%%
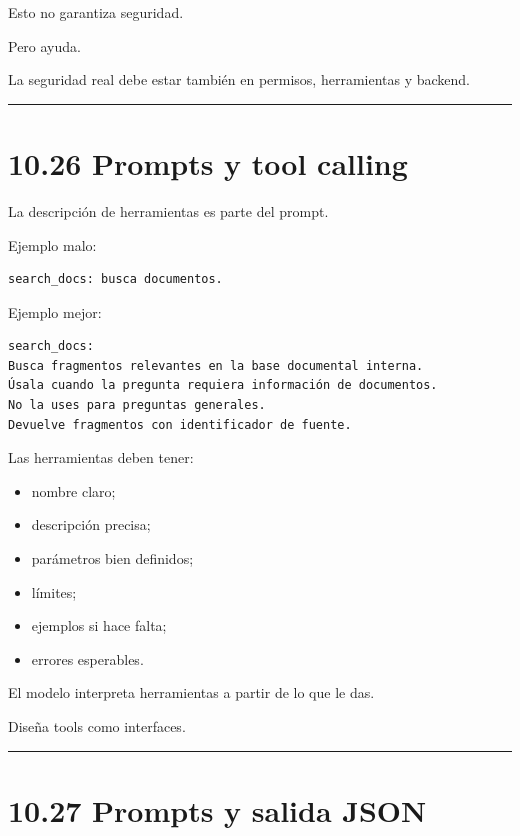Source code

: Esto no garantiza seguridad.

Pero ayuda.

La seguridad real debe estar también en permisos, herramientas y
backend.

\begin{center}\rule{0.5\linewidth}{0.5pt}\end{center}

\section{10.26 Prompts y tool calling}\label{prompts-y-tool-calling}

La descripción de herramientas es parte del prompt.

Ejemplo malo:

\begin{lstlisting}
search_docs: busca documentos.
\end{lstlisting}

Ejemplo mejor:

\begin{lstlisting}
search_docs:
Busca fragmentos relevantes en la base documental interna.
Úsala cuando la pregunta requiera información de documentos.
No la uses para preguntas generales.
Devuelve fragmentos con identificador de fuente.
\end{lstlisting}

Las herramientas deben tener:

\begin{itemize}
\tightlist
\item
  nombre claro;
\item
  descripción precisa;
\item
  parámetros bien definidos;
\item
  límites;
\item
  ejemplos si hace falta;
\item
  errores esperables.
\end{itemize}

El modelo interpreta herramientas a partir de lo que le das.

Diseña tools como interfaces.

\begin{center}\rule{0.5\linewidth}{0.5pt}\end{center}

\section{10.27 Prompts y salida JSON}\label{prompts-y-salida-json}

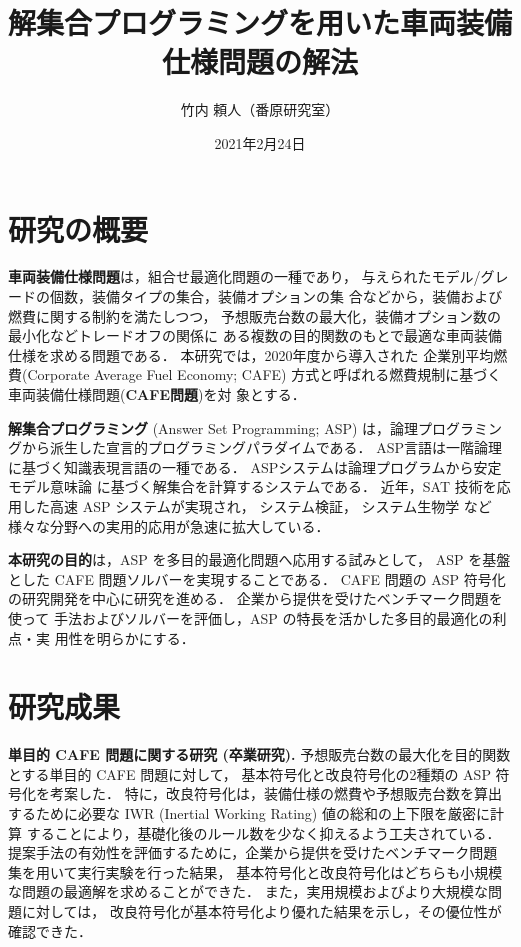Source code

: \documentclass[a4j,10pt]{jarticle}
\title{解集合プログラミングを用いた車両装備仕様問題の解法}
\author{竹内 頼人（番原研究室）}
\date{2021年2月24日}
\begin{document}
\maketitle
\thispagestyle{empty}
\begin{multicols}{1}

\section{研究の概要}
\textbf{車両装備仕様問題}は，組合せ最適化問題の一種であり，
与えられたモデル/グレードの個数，装備タイプの集合，装備オプションの集
合などから，装備および燃費に関する制約を満たしつつ，
予想販売台数の最大化，装備オプション数の最小化などトレードオフの関係に
ある複数の目的関数のもとで最適な車両装備仕様を求める問題である．
本研究では，2020年度から導入された
企業別平均燃費(Corporate Average Fuel Economy; CAFE)
方式と呼ばれる燃費規制に基づく車両装備仕様問題(\textbf{CAFE問題})を対
象とする．

\textbf{解集合プログラミング}
(Answer Set Programming; ASP)
は，論理プログラミングから派生した宣言的プログラミングパラダイムである．
ASP言語は一階論理に基づく知識表現言語の一種である．
ASPシステムは論理プログラムから安定モデル意味論
に基づく解集合を計算するシステムである．
近年，SAT 技術を応用した高速 ASP システムが実現され，
システム検証，
システム生物学
など様々な分野への実用的応用が急速に拡大している．

\textbf{本研究の目的}は，ASP を多目的最適化問題へ応用する試みとして，
ASP を基盤とした CAFE 問題ソルバーを実現することである．
CAFE 問題の ASP 符号化の研究開発を中心に研究を進める．
企業から提供を受けたベンチマーク問題を使って
手法およびソルバーを評価し，ASP の特長を活かした多目的最適化の利点・実
用性を明らかにする．

\section{研究成果}

\textbf{単目的 CAFE 問題に関する研究 (卒業研究). }
予想販売台数の最大化を目的関数とする単目的 CAFE 問題に対して，
基本符号化と改良符号化の2種類の ASP 符号化を考案した．
特に，改良符号化は，装備仕様の燃費や予想販売台数を算出するために必要な
IWR (Inertial Working Rating) 値の総和の上下限を厳密に計算
することにより，基礎化後のルール数を少なく抑えるよう工夫されている．
%
提案手法の有効性を評価するために，企業から提供を受けたベンチマーク問題
集を用いて実行実験を行った結果，
基本符号化と改良符号化はどちらも小規模な問題の最適解を求めることができた．
また，実用規模およびより大規模な問題に対しては，
改良符号化が基本符号化より優れた結果を示し，その優位性が確認できた．


\end{multicols}
\end{document}

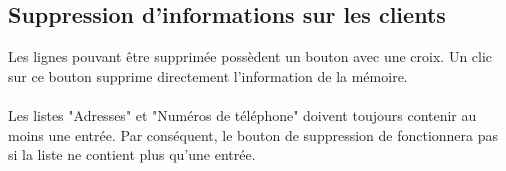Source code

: \subsection{Suppression d'informations sur les clients}
Les lignes pouvant être supprimée possèdent
un bouton avec une croix. Un clic sur ce bouton supprime directement
l'information de la mémoire.

\paragraph{}
Les listes "Adresses" et "Numéros de téléphone" doivent toujours contenir au
moins une entrée. Par conséquent, le bouton de suppression de fonctionnera pas
si la liste ne contient plus qu'une entrée.
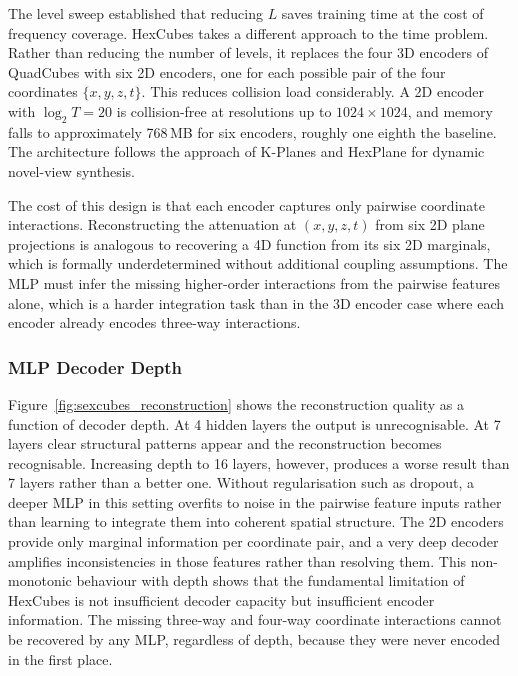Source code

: \documentclass[12pt, a4paper, twoside]{report}
\begin{document}
The level sweep established that reducing $L$ saves training time at the cost of frequency coverage. HexCubes takes a different approach to the time problem. Rather than reducing the number of levels, it replaces the four 3D encoders of QuadCubes with six 2D encoders, one for each possible pair of the four coordinates $\{x, y, z, t\}$. This reduces collision load considerably. A 2D encoder with $\log_2 T = 20$ is collision-free at resolutions up to $1024 \times 1024$, and memory falls to approximately 768\,MB for six encoders, roughly one eighth the baseline. The architecture follows the approach of K-Planes \citep{fridovichkeil2023kplanes} and HexPlane \citep{cao2023hexplane} for dynamic novel-view synthesis.

The cost of this design is that each encoder captures only pairwise coordinate interactions. Reconstructing the attenuation at $(x, y, z, t)$ from six 2D plane projections is analogous to recovering a 4D function from its six 2D marginals, which is formally underdetermined without additional coupling assumptions. The MLP must infer the missing higher-order interactions from the pairwise features alone, which is a harder integration task than in the 3D encoder case where each encoder already encodes three-way interactions.

\subsubsection{MLP Decoder Depth}

Figure~\ref{fig:sexcubes_reconstruction} shows the reconstruction quality as a function of decoder depth. At 4 hidden layers the output is unrecognisable. At 7 layers clear structural patterns appear and the reconstruction becomes recognisable. Increasing depth to 16 layers, however, produces a worse result than 7 layers rather than a better one. Without regularisation such as dropout, a deeper MLP in this setting overfits to noise in the pairwise feature inputs rather than learning to integrate them into coherent spatial structure. The 2D encoders provide only marginal information per coordinate pair, and a very deep decoder amplifies inconsistencies in those features rather than resolving them. This non-monotonic behaviour with depth shows that the fundamental limitation of HexCubes is not insufficient decoder capacity but insufficient encoder information. The missing three-way and four-way coordinate interactions cannot be recovered by any MLP, regardless of depth, because they were never encoded in the first place.
\end{document}

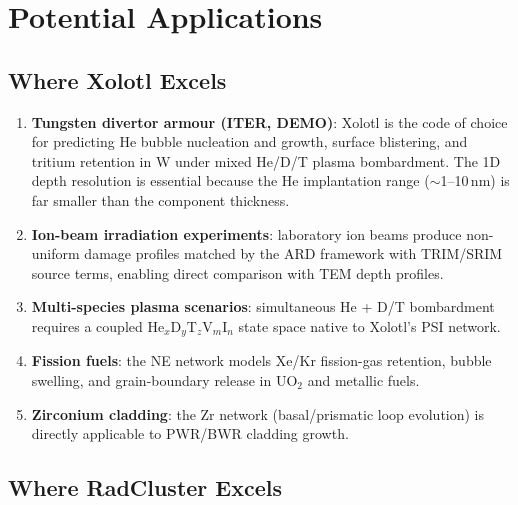 \documentclass[12pt,letterpaper]{article}
\begin{document}
\section{Potential Applications}
\label{sec:applications}

\subsection{Where Xolotl Excels}

\begin{enumerate}
  \item \textbf{Tungsten divertor armour (ITER, DEMO)}: Xolotl is the
    code of choice for predicting He bubble nucleation and growth,
    surface blistering, and tritium retention in W under mixed He/D/T
    plasma bombardment.  The 1D depth resolution is essential because
    the He implantation range ($\sim$1--10\,nm) is far smaller than the
    component thickness.

  \item \textbf{Ion-beam irradiation experiments}: laboratory ion beams
    produce non-uniform damage profiles matched by the ARD framework
    with TRIM/SRIM source terms, enabling direct comparison with
    TEM depth profiles.

  \item \textbf{Multi-species plasma scenarios}: simultaneous He + D/T
    bombardment requires a coupled He$_x$D$_y$T$_z$V$_m$I$_n$ state
    space native to Xolotl's PSI network.

  \item \textbf{Fission fuels}: the NE network models Xe/Kr fission-gas
    retention, bubble swelling, and grain-boundary release in UO$_2$
    and metallic fuels.

  \item \textbf{Zirconium cladding}: the Zr network (basal/prismatic
    loop evolution) is directly applicable to PWR/BWR cladding growth.
\end{enumerate}

\subsection{Where RadCluster Excels}
\end{document}
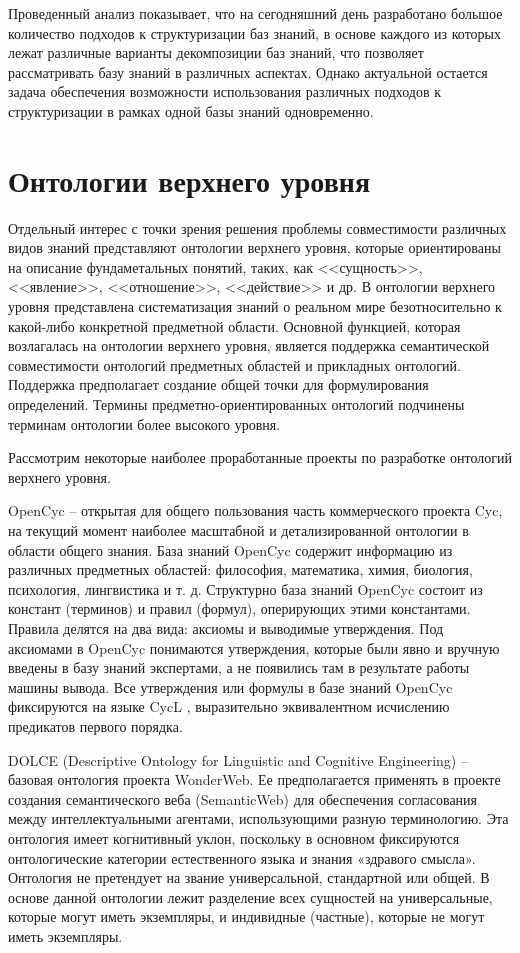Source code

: Проведенный анализ показывает, что на сегодняшний день разработано большое количество подходов к структуризации баз знаний, в основе каждого из которых лежат различные варианты декомпозиции баз знаний, что позволяет рассматривать базу знаний в различных аспектах. Однако актуальной остается задача обеспечения возможности использования различных подходов к структуризации в рамках одной базы знаний одновременно.

\newpage
\section{Онтологии верхнего уровня}

Отдельный интерес с точки зрения решения проблемы совместимости различных видов знаний представляют онтологии верхнего уровня, которые ориентированы на описание фундаметальных понятий, таких, как <<сущность>>, <<явление>>, <<отношение>>, <<действие>> и др. В онтологии верхнего уровня представлена систематизация знаний о реальном мире безотносительно к какой-либо конкретной предметной области. Основной функцией, которая возлагалась на онтологии верхнего уровня, является поддержка семантической совместимости онтологий предметных областей и прикладных онтологий. Поддержка предполагает создание общей точки для формулирования определений. Термины предметно-ориентированных онтологий подчинены терминам онтологии более высокого уровня.

Рассмотрим некоторые наиболее проработанные проекты по разработке онтологий верхнего уровня.

OpenCyc \cite{OpenCyc} -- открытая для общего пользования часть коммерческого проекта Cyc, на текущий момент наиболее масштабной и детализированной онтологии в области общего знания. База знаний OpenCyc содержит информацию из различных предметных областей: философия, математика, химия, биология, психология, лингвистика и т. д. Структурно база знаний OpenCyc состоит из констант (терминов) и правил (формул), оперирующих этими константами. Правила делятся на два вида: аксиомы и выводимые утверждения. Под аксиомами в OpenCyc понимаются утверждения, которые были явно и вручную введены в базу знаний экспертами, а не появились там в результате работы машины вывода. Все утверждения или формулы в базе знаний OpenCyc фиксируются на языке CycL \cite{CycL2016}, выразительно эквивалентном исчислению предикатов первого порядка.

DOLCE (Descriptive Ontology for Linguistic and Cognitive Engineering) \cite{DOLCE} -- базовая онтология проекта WonderWeb. Ее предполагается применять в проекте создания семантического веба (SemanticWeb) для обеспечения согласования между интеллектуальными агентами, использующими разную терминологию. Эта онтология имеет когнитивный уклон, поскольку в основном фиксируются онтологические категории естественного языка и знания «здравого смысла». Онтология не претендует на звание универсальной, стандартной или общей. В основе данной онтологии лежит разделение всех сущностей на универсальные, которые могут иметь экземпляры, и индивидные (частные), которые не могут иметь экземпляры.


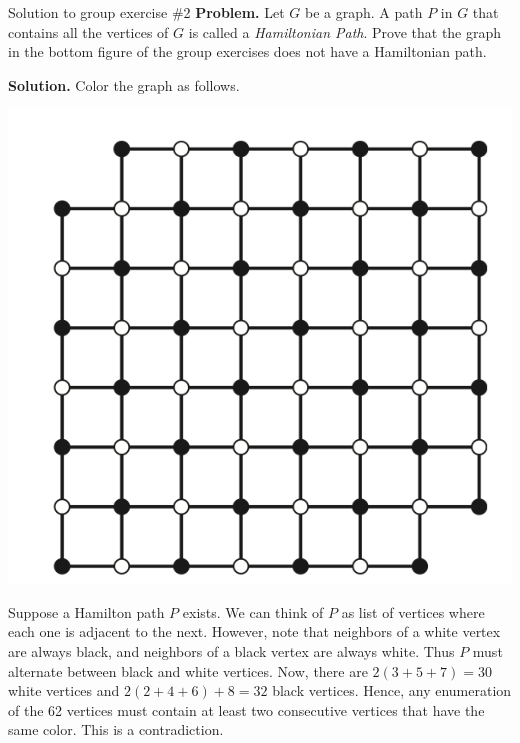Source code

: \documentclass[10pt]{beamer}
\begin{document}
\begin{frame}{Solution to group exercise \#2}
\small 
\noindent
\textbf{Problem.} Let $G$ be a graph.  A path $P$ in $G$ that contains all the vertices of $G$ is called a \textit{Hamiltonian Path}.  Prove that the graph in the bottom figure of the group exercises does not have a Hamiltonian path.

\vfill 
\textbf{Solution.}  Color the graph as follows.
\begin{center}
    \includegraphics[width=.25\textwidth]{images/connection_hint} %
\end{center}

Suppose a Hamilton path $P$ exists.  We can think of $P$ as list of vertices where each one is adjacent to the next. However, note that neighbors of a white vertex are always black, and neighbors of a black vertex are always white.   Thus $P$ must alternate between black and white vertices.  Now, there are $2(3+5+7)=30$ white vertices and $2(2+4+6) + 8 = 32$ black vertices.  Hence, any enumeration of the 62 vertices must contain at least two consecutive vertices that have the same color. This is a contradiction. 
\end{frame}
\end{document}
%%
Task instructions -> Show the lines of the records that contain the word "have".

Solution to this task ->
\textbf{Problem.} Let $G$ be a graph.  A path $P$ in $G$ that contains all the vertices of $G$ is called a \textit{Hamiltonian Path}.  Prove that the graph in the bottom figure of the group exercises does not have a Hamiltonian path.
Suppose a Hamilton path $P$ exists.  We can think of $P$ as list of vertices where each one is adjacent to the next. However, note that neighbors of a white vertex are always black, and neighbors of a black vertex are always white.   Thus $P$ must alternate between black and white vertices.  Now, there are $2(3+5+7)=30$ white vertices and $2(2+4+6) + 8 = 32$ black vertices.  Hence, any enumeration of the 62 vertices must contain at least two consecutive vertices that have the same color. This is a contradiction. 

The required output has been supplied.